China plans to build two more 1,000-MW (megawatts) nuclear reactors in East China's Shandong Province by 2015. This follows last year's announcement that two reactors would be built in the province by 2011.
The nation's biggest nuclear reactor builder, China National Nuclear Corp, on Wednesday signed an agreement with the Shandong government to set up a venture to build two reactors at Rushan, near the coastal city of Weihai.
"We will start the preparatory work this year and aim to generate electricity during the country's 12th Five-Year Plan period (2011-15)," China Nuclear said in a statement.
Five-year plans are long-term national programs that list the country's major industrial and energy projects for that period.
Rushan could accommodate as many as six 1,000-MW reactors. These could be put into operation after 2015 in the second and third stages of the project, China Nuclear said.
The country's second largest nuclear power plant builder, China Guangdong Nuclear Power Group, last December said it had reached an initial accord with China Nuclear to build two 1,000-MW reactors at Haiyang, also in Shandong Province.
Officials from China Nuclear yesterday declined to comment on the cost of the Rushan nuclear plant.

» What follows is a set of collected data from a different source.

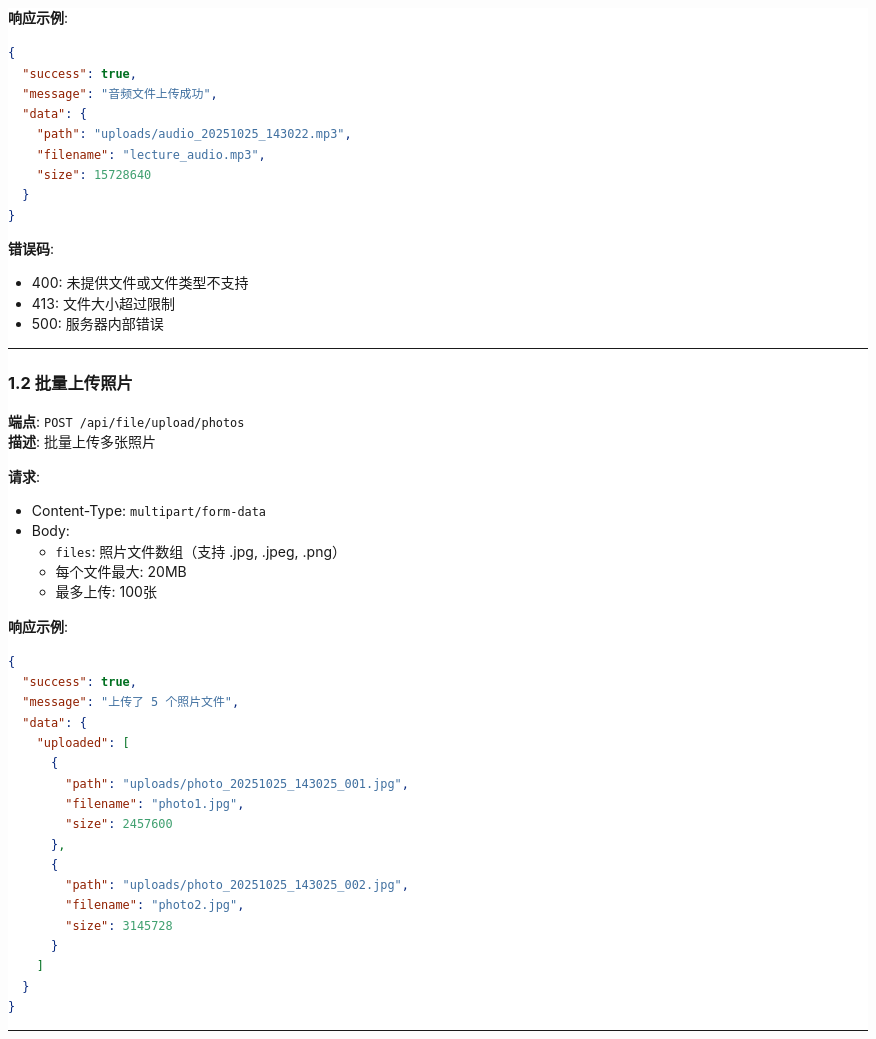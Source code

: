**响应示例**:
```json
{
  "success": true,
  "message": "音频文件上传成功",
  "data": {
    "path": "uploads/audio_20251025_143022.mp3",
    "filename": "lecture_audio.mp3",
    "size": 15728640
  }
}
```

**错误码**:
- 400: 未提供文件或文件类型不支持
- 413: 文件大小超过限制
- 500: 服务器内部错误

---

### 1.2 批量上传照片

**端点**: `POST /api/file/upload/photos`  
**描述**: 批量上传多张照片

**请求**:
- Content-Type: `multipart/form-data`
- Body:
  - `files`: 照片文件数组（支持 .jpg, .jpeg, .png）
  - 每个文件最大: 20MB
  - 最多上传: 100张

**响应示例**:
```json
{
  "success": true,
  "message": "上传了 5 个照片文件",
  "data": {
    "uploaded": [
      {
        "path": "uploads/photo_20251025_143025_001.jpg",
        "filename": "photo1.jpg",
        "size": 2457600
      },
      {
        "path": "uploads/photo_20251025_143025_002.jpg",
        "filename": "photo2.jpg",
        "size": 3145728
      }
    ]
  }
}
```

---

But Kang Rixin, president of the Beijing-based China Nuclear, earlier said the country would have to spend about 400 billion yuan (US$50 billion) by 2020 to build about 30 1,000-MW reactors.
That means each reactor would involve an investment of 13 billion yuan (US$1.6 billion).

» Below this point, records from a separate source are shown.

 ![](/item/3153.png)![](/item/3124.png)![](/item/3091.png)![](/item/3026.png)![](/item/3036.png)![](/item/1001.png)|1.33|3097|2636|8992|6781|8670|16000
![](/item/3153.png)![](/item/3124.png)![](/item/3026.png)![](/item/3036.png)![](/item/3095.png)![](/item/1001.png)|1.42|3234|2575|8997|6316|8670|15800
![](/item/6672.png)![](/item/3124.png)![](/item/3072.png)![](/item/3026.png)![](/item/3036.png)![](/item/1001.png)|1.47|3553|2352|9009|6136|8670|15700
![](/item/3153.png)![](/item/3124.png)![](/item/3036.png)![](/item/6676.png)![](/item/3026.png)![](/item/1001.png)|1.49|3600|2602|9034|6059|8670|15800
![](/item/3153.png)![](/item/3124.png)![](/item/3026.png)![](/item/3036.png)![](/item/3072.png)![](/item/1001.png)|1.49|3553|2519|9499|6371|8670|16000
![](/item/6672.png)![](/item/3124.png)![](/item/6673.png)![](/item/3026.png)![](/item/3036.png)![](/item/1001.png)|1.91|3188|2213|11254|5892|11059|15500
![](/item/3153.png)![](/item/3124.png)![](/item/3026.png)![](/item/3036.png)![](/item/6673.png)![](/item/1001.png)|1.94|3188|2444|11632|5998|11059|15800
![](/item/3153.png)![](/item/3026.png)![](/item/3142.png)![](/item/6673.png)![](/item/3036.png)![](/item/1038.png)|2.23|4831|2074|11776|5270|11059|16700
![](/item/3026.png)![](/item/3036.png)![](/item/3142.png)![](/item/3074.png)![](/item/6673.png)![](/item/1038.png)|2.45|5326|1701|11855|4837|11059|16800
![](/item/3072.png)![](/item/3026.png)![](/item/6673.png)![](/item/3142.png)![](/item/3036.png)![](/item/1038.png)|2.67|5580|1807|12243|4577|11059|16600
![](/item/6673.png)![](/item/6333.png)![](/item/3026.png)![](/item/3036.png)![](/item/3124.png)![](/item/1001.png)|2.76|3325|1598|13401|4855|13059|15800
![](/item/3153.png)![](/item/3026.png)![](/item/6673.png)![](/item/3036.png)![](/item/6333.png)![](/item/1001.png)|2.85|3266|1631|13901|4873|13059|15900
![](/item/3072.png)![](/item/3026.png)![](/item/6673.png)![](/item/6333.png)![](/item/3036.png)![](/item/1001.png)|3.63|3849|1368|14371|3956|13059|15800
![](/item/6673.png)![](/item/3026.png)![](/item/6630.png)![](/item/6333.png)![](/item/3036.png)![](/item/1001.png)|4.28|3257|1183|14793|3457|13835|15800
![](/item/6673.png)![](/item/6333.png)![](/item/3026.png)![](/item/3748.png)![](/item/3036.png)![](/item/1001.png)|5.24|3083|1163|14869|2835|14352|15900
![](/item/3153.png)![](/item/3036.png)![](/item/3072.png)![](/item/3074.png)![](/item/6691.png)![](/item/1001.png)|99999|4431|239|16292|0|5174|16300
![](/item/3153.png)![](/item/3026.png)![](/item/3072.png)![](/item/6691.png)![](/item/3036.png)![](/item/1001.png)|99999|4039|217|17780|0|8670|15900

In a drive to diversify its energy mix and meet surging demand, China is vigorously pushing the development of nuclear power as well as renewable energy sources, such as wind and solar.
The country intends to increase the amount of installed nuclear power capacity from the current 16,000 MW to 40,000 MW, or 4 percent of the total installed capacity, within 15 years, Kang said.
China has planned a string of nuclear power plants along the eastern coast, with others under consideration in land-lock southwestern areas, China Nuclear officials earlier told China Daily.
Currently, nine nuclear reactors are in operation in China. They are located in the southern and eastern provinces of Guangdong and Zhejiang.
That figure will increase to 11 by the end of this year, as two more reactors are scheduled to start operation soon in Tianwan in East China's Jiangsu Province.
China Nuclear last week announced it had linked its first reactor at Tianwan with the national electricity grid.
For the moment, only two companies, China Nuclear and China Guangdong Nuclear, are authorized to build nuclear plants in China.
But other power majors, such as Huadian and China Power Investment Corp, are also striving to gain a share of the huge market by taking a stake in partnerships with the two nuclear builders.
State-owned China Nuclear and China Huadian Group last Thursday announced the setting-up of a joint-venture in East China's Fujian Province to develop as many as six 1,000-MW nuclear reactors in the province.